*** DATA FOR PROCESSING

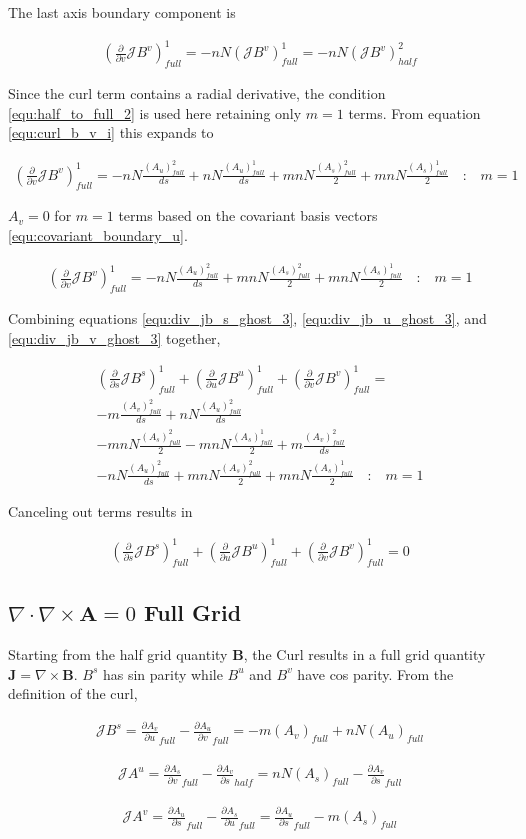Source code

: \documentclass[11pt]{article}
\newcommand{\brackets}[1]{\left(#1\right)}
\renewcommand{\vec}[1]{\boldsymbol#1}
\newcommand{\equ}[2]{
	\begin{equation}
    \begin{split}
	#1
	\label{#2}
	\end{split}
	\end{equation}
}
\newcommand{\dotp}[2]{#1\cdot#2}
\newcommand{\crossp}[2]{#1\times#2}
\newcommand{\curl}[1]{\crossp{\nabla}{#1}}
\newcommand{\divergence}[1]{\dotp{\nabla}{#1}}
\begin{document}
The last axis boundary component is
\equ{
\brackets{\frac{\partial}{\partial v}\mathcal{J}B^{v}}^{1}_{full}=-nN\brackets{\mathcal{J}B^{v}}^{1}_{full}=-nN\brackets{\mathcal{J}B^{v}}^{2}_{half}
}{equ:div_jb_v_ghost}
Since the curl term contains a radial derivative, the condition \ref{equ:half_to_full_2} is used here retaining only $m=1$ terms.
From equation \ref{equ:curl_b_v_i} this expands to
\equ{
\brackets{\frac{\partial}{\partial v}\mathcal{J}B^{v}}^{1}_{full}=-nN\frac{\brackets{A_{u}}^{2}_{full}}{ds}+nN\frac{\brackets{A_{u}}^{1}_{full}}{ds}+mnN\frac{\brackets{A_{s}}^{2}_{full}}{2}+mnN\frac{\brackets{A_{s}}^{1}_{full}}{2}\quad\textrm{:}\quad m=1
}{equ:div_jb_v_ghost_2}
$A_{v}=0$ for $m=1$ terms based on the covariant basis vectors \ref{equ:covariant_boundary_u}.
\equ{
\brackets{\frac{\partial}{\partial v}\mathcal{J}B^{v}}^{1}_{full}=-nN\frac{\brackets{A_{u}}^{2}_{full}}{ds}+mnN\frac{\brackets{A_{s}}^{2}_{full}}{2}+mnN\frac{\brackets{A_{s}}^{1}_{full}}{2}\quad\textrm{:}\quad m=1
}{equ:div_jb_v_ghost_3}

Combining equations \ref{equ:div_jb_s_ghost_3}, \ref{equ:div_jb_u_ghost_3}, and \ref{equ:div_jb_v_ghost_3} together,
\equ{
\brackets{\frac{\partial}{\partial s}\mathcal{J}B^{s}}^{1}_{full}+\brackets{\frac{\partial}{\partial u}\mathcal{J}B^{u}}^{1}_{full}+\brackets{\frac{\partial}{\partial v}\mathcal{J}B^{v}}^{1}_{full}=\\
-m\frac{\brackets{A_{v}}^{2}_{full}}{ds}+nN\frac{\brackets{A_{u}}^{2}_{full}}{ds}\\
-mnN\frac{\brackets{A_{s}}^{2}_{full}}{2}-mnN\frac{\brackets{A_{s}}^{1}_{full}}{2}+m\frac{\brackets{A_{v}}^{2}_{full}}{ds}\\
-nN\frac{\brackets{A_{u}}^{2}_{full}}{ds}+mnN\frac{\brackets{A_{s}}^{2}_{full}}{2}+mnN\frac{\brackets{A_{s}}^{1}_{full}}{2}\quad\textrm{:}\quad m=1
}{equ:div_total_1_1}
Canceling out terms results in 
\equ{
\brackets{\frac{\partial}{\partial s}\mathcal{J}B^{s}}^{1}_{full}+\brackets{\frac{\partial}{\partial u}\mathcal{J}B^{u}}^{1}_{full}+\brackets{\frac{\partial}{\partial v}\mathcal{J}B^{v}}^{1}_{full}=0
}{equ:div_total_1_2}

\subsection{$\divergence{\curl{\vec{A}}} = 0$ Full Grid}
Starting from the half grid quantity $\vec{B}$, the Curl results in a full grid quantity $\vec{J}=\curl{\vec{B}}$.
$B^{s}$ has sin parity while $B^{u}$ and $B^{v}$ have cos parity. From the definition of the curl,
\equ{
\mathcal{J}B^{s}=\frac{\partial A_{v}}{\partial u}_{full} - \frac{\partial A_{u}}{\partial v}_{full}=-m\brackets{A_{v}}_{full}+nN\brackets{A_{u}}_{full}
}{equ:curl_j_s}
\equ{
\mathcal{J}A^{u}=\frac{\partial A_{s}}{\partial v}_{full}-\frac{\partial A_{v}}{\partial s}_{half}=nN\brackets{A_{s}}_{full}-\frac{\partial A_{v}}{\partial s}_{full}
}{equ:curl_j_u}
\equ{
\mathcal{J}A^{v}=\frac{\partial A_{u}}{\partial s}_{full}-\frac{\partial A_{s}}{\partial u}_{full}=\frac{\partial A_{u}}{\partial s}_{full}-m\brackets{A_{s}}_{full}
}{equ:curl_j_v}
\end{document}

******

▶ [PROBLEM DETAILS] Return the records exactly. Don't carry the pictures over.

▶ [ANSWER BOX]
Source code

: \documentclass[11pt]{article}
\newcommand{\brackets}[1]{\left(#1\right)}
\renewcommand{\vec}[1]{\boldsymbol#1}
\newcommand{\equ}[2]{
	\begin{equation}
    \begin{split}
	#1
	\label{#2}
	\end{split}
	\end{equation}
}
\newcommand{\dotp}[2]{#1\cdot#2}
\newcommand{\crossp}[2]{#1\times#2}
\newcommand{\curl}[1]{\crossp{\nabla}{#1}}
\newcommand{\divergence}[1]{\dotp{\nabla}{#1}}
\begin{document}
The last axis boundary component is
\equ{
\brackets{\frac{\partial}{\partial v}\mathcal{J}B^{v}}^{1}_{full}=-nN\brackets{\mathcal{J}B^{v}}^{1}_{full}=-nN\brackets{\mathcal{J}B^{v}}^{2}_{half}
}{equ:div_jb_v_ghost}
Since the curl term contains a radial derivative, the condition \ref{equ:half_to_full_2} is used here retaining only $m=1$ terms.
From equation \ref{equ:curl_b_v_i} this expands to
\equ{
\brackets{\frac{\partial}{\partial v}\mathcal{J}B^{v}}^{1}_{full}=-nN\frac{\brackets{A_{u}}^{2}_{full}}{ds}+nN\frac{\brackets{A_{u}}^{1}_{full}}{ds}+mnN\frac{\brackets{A_{s}}^{2}_{full}}{2}+mnN\frac{\brackets{A_{s}}^{1}_{full}}{2}\quad\textrm{:}\quad m=1
}{equ:div_jb_v_ghost_2}
$A_{v}=0$ for $m=1$ terms based on the covariant basis vectors \ref{equ:covariant_boundary_u}.
\equ{
\brackets{\frac{\partial}{\partial v}\mathcal{J}B^{v}}^{1}_{full}=-nN\frac{\brackets{A_{u}}^{2}_{full}}{ds}+mnN\frac{\brackets{A_{s}}^{2}_{full}}{2}+mnN\frac{\brackets{A_{s}}^{1}_{full}}{2}\quad\textrm{:}\quad m=1
}{equ:div_jb_v_ghost_3}

Combining equations \ref{equ:div_jb_s_ghost_3}, \ref{equ:div_jb_u_ghost_3}, and \ref{equ:div_jb_v_ghost_3} together,
\equ{
\brackets{\frac{\partial}{\partial s}\mathcal{J}B^{s}}^{1}_{full}+\brackets{\frac{\partial}{\partial u}\mathcal{J}B^{u}}^{1}_{full}+\brackets{\frac{\partial}{\partial v}\mathcal{J}B^{v}}^{1}_{full}=\\
-m\frac{\brackets{A_{v}}^{2}_{full}}{ds}+nN\frac{\brackets{A_{u}}^{2}_{full}}{ds}\\
-mnN\frac{\brackets{A_{s}}^{2}_{full}}{2}-mnN\frac{\brackets{A_{s}}^{1}_{full}}{2}+m\frac{\brackets{A_{v}}^{2}_{full}}{ds}\\
-nN\frac{\brackets{A_{u}}^{2}_{full}}{ds}+mnN\frac{\brackets{A_{s}}^{2}_{full}}{2}+mnN\frac{\brackets{A_{s}}^{1}_{full}}{2}\quad\textrm{:}\quad m=1
}{equ:div_total_1_1}
Canceling out terms results in 
\equ{
\brackets{\frac{\partial}{\partial s}\mathcal{J}B^{s}}^{1}_{full}+\brackets{\frac{\partial}{\partial u}\mathcal{J}B^{u}}^{1}_{full}+\brackets{\frac{\partial}{\partial v}\mathcal{J}B^{v}}^{1}_{full}=0
}{equ:div_total_1_2}

\subsection{$\divergence{\curl{\vec{A}}} = 0$ Full Grid}
Starting from the half grid quantity $\vec{B}$, the Curl results in a full grid quantity $\vec{J}=\curl{\vec{B}}$.
$B^{s}$ has sin parity while $B^{u}$ and $B^{v}$ have cos parity. From the definition of the curl,
\equ{
\mathcal{J}B^{s}=\frac{\partial A_{v}}{\partial u}_{full} - \frac{\partial A_{u}}{\partial v}_{full}=-m\brackets{A_{v}}_{full}+nN\brackets{A_{u}}_{full}
}{equ:curl_j_s}
\equ{
\mathcal{J}A^{u}=\frac{\partial A_{s}}{\partial v}_{full}-\frac{\partial A_{v}}{\partial s}_{half}=nN\brackets{A_{s}}_{full}-\frac{\partial A_{v}}{\partial s}_{full}
}{equ:curl_j_u}
\equ{
\mathcal{J}A^{v}=\frac{\partial A_{u}}{\partial s}_{full}-\frac{\partial A_{s}}{\partial u}_{full}=\frac{\partial A_{u}}{\partial s}_{full}-m\brackets{A_{s}}_{full}
}{equ:curl_j_v}
\end{document}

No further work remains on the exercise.